3. Der Beschwerdeführer vermag mit diesem Vorbringen keine Rechtswidrigkeit des angefochtenen Bescheides aufzuzeigen. Zunächst ist festzuhalten, dass der Beschwerdeführer im verfahrensgegenständlichen Zeitraum unstrittig als Vorstandsmitglied der erstmitbeteiligten Aktiengesellschaft tätig war und für diese Tätigkeit ein über der Geringfügigkeitsgrenze liegendes Entgelt bezog. Das Vorliegen sonstiger Ausschlussgründe nach den §§ 5 und 6 ASVG bzw. eines nur die Teilversicherung nach § 7 ASVG begründenden Umstandes hat der Beschwerdeführer nicht behauptet; auch die vorgelegten Verwaltungsakten lassen dafür keinen Anhaltspunkt erkennen.
Nach dem eindeutigen Gesetzeswortlaut des § 4 Abs. 1 Z 6 ASVG hat die belangte Behörde daher zutreffend für den streitgegenständlichen Zeitraum die Vollversicherungspflicht des Beschwerdeführers festgestellt. Die vom Beschwerdeführer gewünschte Auslegung dieser Bestimmung, wonach - unter ganz bestimmten Umständen (männlicher Versicherter, der erstens als Vorstandsmitglied bis zur Vollendung des 65. Lebensjahres nach dem ASVG in der Pensionsversicherung pflichtversichert gewesen sei, zweitens eine Alterspension beziehe, drittens 1940 oder vorher geboren sei und viertens nach Vollendung des 65. Lebensjahres weiterhin die Tätigkeit eines Vorstandsmitglieds ausübe) - keine Vollversicherungspflicht bestehe, findet auch im äußersten möglichen Wortsinn dieser Bestimmung keine Deckung, was im Ergebnis auch der Beschwerdeführer selbst einräumt, indem er begehrt, "§ 273 Abs 8 GSVG sinngemäß" anzuwenden.
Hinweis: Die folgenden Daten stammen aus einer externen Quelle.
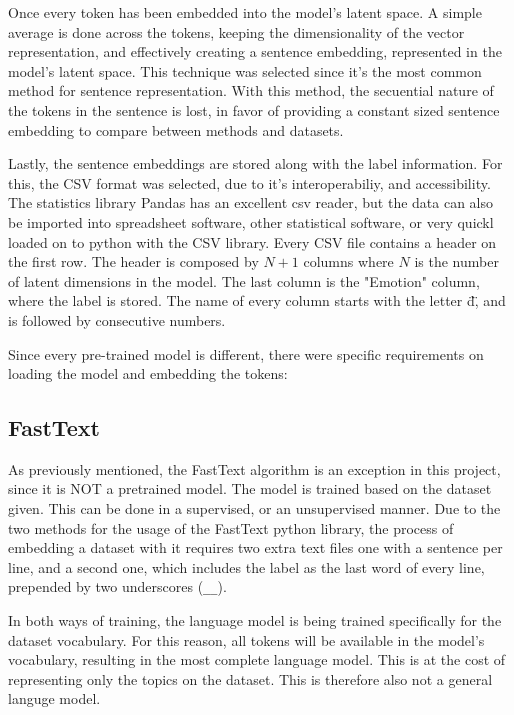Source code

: Once every token has been embedded into the model's latent space. A simple average is done across the tokens, keeping the dimensionality of the vector representation, and effectively creating a sentence embedding, represented in the model's latent space. This technique was selected since it's the most common method for sentence representation. With this method, the secuential nature of the tokens in the sentence is lost, in favor of providing a constant sized sentence embedding to compare between methods and datasets.

Lastly, the sentence embeddings are stored along with the label information. For this, the CSV format was selected, due to it's interoperabiliy, and accessibility. The statistics library Pandas has an excellent csv reader, but the data can also be imported into spreadsheet software, other statistical software, or very quickl loaded on to python with the CSV library. Every CSV file contains a header on the first row. The header is composed by $N+1$ columns where $N$ is the number of latent dimensions in the model. The last column is the "Emotion" column, where the label is stored. The name of every column starts with the letter \"d\", and is followed by consecutive numbers.

Since every pre-trained model is different, there were specific requirements on loading the model and embedding the tokens:

\subsection{FastText}\label{sub:FastText}
As previously mentioned, the FastText algorithm is an exception in this project, since it is NOT a pretrained model. The model is trained based on the dataset given. This can be done in a supervised, or an unsupervised manner. Due to the two methods for the usage of the FastText python library, the process of embedding a dataset with it requires two extra text files one with a sentence per line, and a second one, which includes the label as the last word of every line, prepended by two underscores (\lstinline{__}).

In both ways of training, the language model is being trained specifically for the dataset vocabulary. For this reason, all tokens will be available in the model's vocabulary, resulting in the most complete language model. This is at the cost of representing only the topics on the dataset. This is therefore also not a general languge model.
4. Soweit der Beschwerdeführer in dem Umstand, dass er als Vorstandsmitglied einer Aktiengesellschaft - anders als auf Grund der Übergangsvorschrift des § 273 Abs. 8 GSVG bestimmte "neue Selbständige" nach § 2 Abs. 1 Z. 4 GSVG - der Vollversicherung nach dem ASVG unterliegt, eine sachlich nicht gerechtfertigte Ungleichbehandlung zu erkennen vermeint, ist er zunächst auf den in dieser Angelegenheit ergangenen Ablehnungsbeschluss des Verfassungsgerichtshofes und die darin zitierte verfassungsgerichtliche Rechtsprechung zu verweisen.
Zudem verkennt der Beschwerdeführer, dass die Übergangsbestimmung des § 273 Abs. 8 GSVG mit der Einbeziehung von - bis zur Schaffung des § 2 Abs 1 Z. 4 GSVG nicht der Sozialversicherung unterliegenden - sogenannten "neuen Selbständigen" in die (subsidiäre) Sozialversicherung nach dem GSVG in Zusammenhang steht und daraus ihre sachliche Rechtfertigung zieht, während die Versicherungspflicht für Vorstandsmitglieder von Aktiengesellschaften nach dem ASVG bereits lange vor diesem Zeitpunkt - bis zum als den Dienstnehmern gleichgestellte Personen nach § 4 Abs. 3 Z. 10 ASVG -
bestand; auch bei der Einführung dieser Versicherungspflicht kamen im Übrigen entsprechende Übergangsbestimmungen für ältere Versicherte zum Tragen (vgl. Art. VI Abs. 2 der 37. ASVG-Novelle, BGBl Nr. 588/1981).
Die Beschwerde war daher gemäß § 42 Abs. 1 VwGG als unbegründet abzuweisen.
Die Kostenentscheidung gründet sich auf die §§ 47 ff VwGG in Verbindung mit der Verordnung BGBl. II Nr. 333/2003.